EndProgram.txt (excerpt)

“The cause of death was determined to be liquid damage. I am sorry for your dataloss,” says the brown-skinned man at the Customer Service desk.

“Yes. Thank you,” Walter responds, dragging his tongue along the bottom of his burly white mustache. He stands over the Bot, laid at rest in its original packaging, its freshly buffed shell surrounded by decorative bubble wrap. Its unlit LED eyes remain open, two black and empty vessels not-staring at the sky. “Although technically its not my data. I designed the model, but it’s an autonomous intelligence, so I never…” Walter hesitates. He drags his hand down his face, stretching out the skin and wiping spittle from his upper lip. “We never really had much of a relationship.”

The Customer Service representative grips Walter’s right hand with his own, then places his left hand atop their joined shake. He closes his eyes and nods solemnly and says, “We must all grieve in our own ways. No man should have to bury a son.” He looks at Walter but does not move his hands.

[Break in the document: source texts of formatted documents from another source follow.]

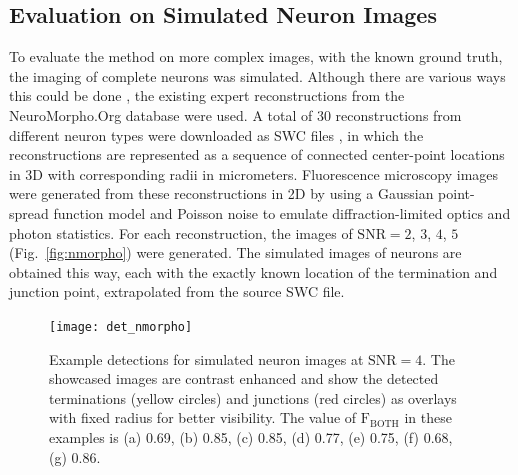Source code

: \subsection{Evaluation on Simulated Neuron Images}
\label{subsec:experiments-simulated}
To evaluate the method on more complex images, with the known ground truth, the imaging of complete neurons was simulated. Although there are various ways this could be done \cite{koene2009netmorph, vasilkoski2009detection}, the existing expert reconstructions from the NeuroMorpho.Org database \cite{ascoli2007neuromorpho} were used. A total of 30 reconstructions from different neuron types were downloaded as SWC files \cite{cannon1998line}, in which the reconstructions are represented as a sequence of connected center-point locations in 3D with corresponding radii in micrometers. Fluorescence microscopy images were generated from these reconstructions in 2D by using a Gaussian point-spread function model and Poisson noise to emulate diffraction-limited optics and photon statistics. For each reconstruction, the images of $\textrm{SNR}=2$, $3$, $4$, $5$ (Fig.~\ref{fig:nmorpho}) were generated. The simulated images of neurons are obtained this way, each with the exactly known location of the termination and junction point, extrapolated from the source SWC file.

\begin{figure}%
	\centering
		\texttt{[image: det\_nmorpho]}
			\caption{Example detections for simulated neuron images at $\textrm{SNR}=4$. The showcased images are contrast enhanced and show the detected terminations (yellow circles) and junctions (red circles) as overlays with fixed radius for better visibility. The value of $\textrm{F}_\textrm{BOTH}$ in these examples is (a) 0.69, (b) 0.85, (c) 0.85, (d) 0.77, (e) 0.75, (f) 0.68, (g) 0.86.}
	\label{fig:det-syn}
\end{figure}

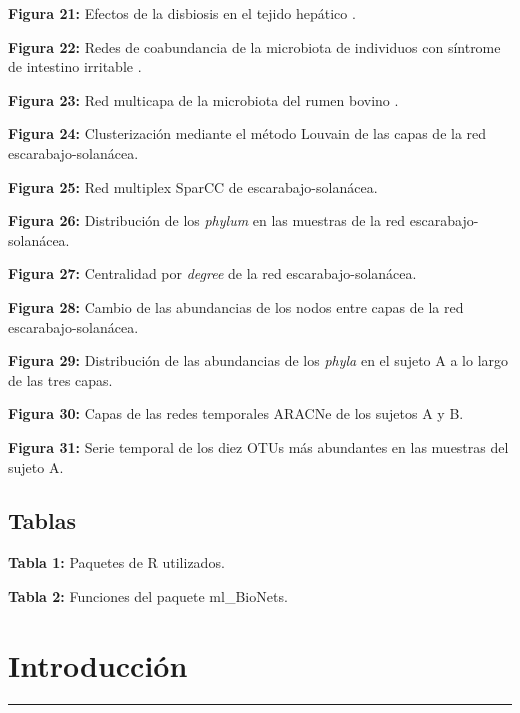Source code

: \documentclass[
]{book}
\begin{document}
\textbf{Figura 21:} Efectos de la disbiosis en el tejido hepático \citep{del2017gut}.

\textbf{Figura 22:} Redes de coabundancia de la microbiota de individuos con síntrome de intestino irritable \citep{smith2013gut}.

\textbf{Figura 23:} Red multicapa de la microbiota del rumen bovino \citep{zheng2018improving}.

\textbf{Figura 24:} Clusterización mediante el método Louvain de las capas de la red escarabajo-solanácea.

\textbf{Figura 25:} Red multiplex SparCC de escarabajo-solanácea.

\textbf{Figura 26:} Distribución de los \emph{phylum} en las muestras de la red escarabajo-solanácea.

\textbf{Figura 27:} Centralidad por \emph{degree} de la red escarabajo-solanácea.

\textbf{Figura 28:} Cambio de las abundancias de los nodos entre capas de la red escarabajo-solanácea.

\textbf{Figura 29:} Distribución de las abundancias de los \emph{phyla} en el sujeto A a lo largo de las tres capas.

\textbf{Figura 30:} Capas de las redes temporales ARACNe de los sujetos A y B.

\textbf{Figura 31:} Serie temporal de los diez OTUs más abundantes en las muestras del sujeto A.

\hypertarget{tablas}{%
\section*{Tablas}\label{tablas}}

\textbf{Tabla 1:} Paquetes de R utilizados.

\textbf{Tabla 2:} Funciones del paquete ml\_BioNets.

\hypertarget{introducciuxf3n}{%
\chapter*{Introducción}\label{introducciuxf3n}}

\begin{center}\rule{0.5\linewidth}{0.5pt}\end{center}
\end{document}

Walter swallows and tries to collect himself. “I…thank you. But again, I just designed the model. It’s not my son, it’s…” he says, slowly pulling his arm away. A look of disgust and confusion washes over his face. “Is the hard drive…where is whatever was inside of him?” He waves a hand over the Bot’s face, closing the thin metal lids that protect its optical receptors. The unliving alloy on its face is freezing to his touch.

“We replaced all the hardware after the autopsy, so everything that was there should still be inside of it. Sometimes we do reclaim or refurbish parts if it’s in the Bot’s contract, but even then we usually wait until after the funeral.” The brown-skinned man smiles sadly at Walter. He bobs their cluster of hands up-and-down like buoys on a calm sea before he finally lets go.

“Could you figure out why it did that? Why it would…I thought I programmed these machines to be smarter than that. If it’s something I did then I should know so I can fix it. If you recovered any data at all then maybe –”

The man behind the desk bows his head and slowly shakes it left to right. “The liquid damage to the hard drive is too great. The corrosion is irreversible. Now, if you don’t have any other questions, I can take the unit into the back so we can begin preparing it for tomorrow’s showing.”

Walter’s face remains neutral as he looks the Bot up and down once more. He reaches into the box and lifts its clunky, lifeless left arm. With his other hand he traces the scratches where its forearm extension meets the grabber and the end, then lets the ingot extremity thunk back into its crate.

“No,” Walter says as he looks back at the brown-skinned man. “That should be all. Thank you.” He watches the man roll the coffin away. He does not cry.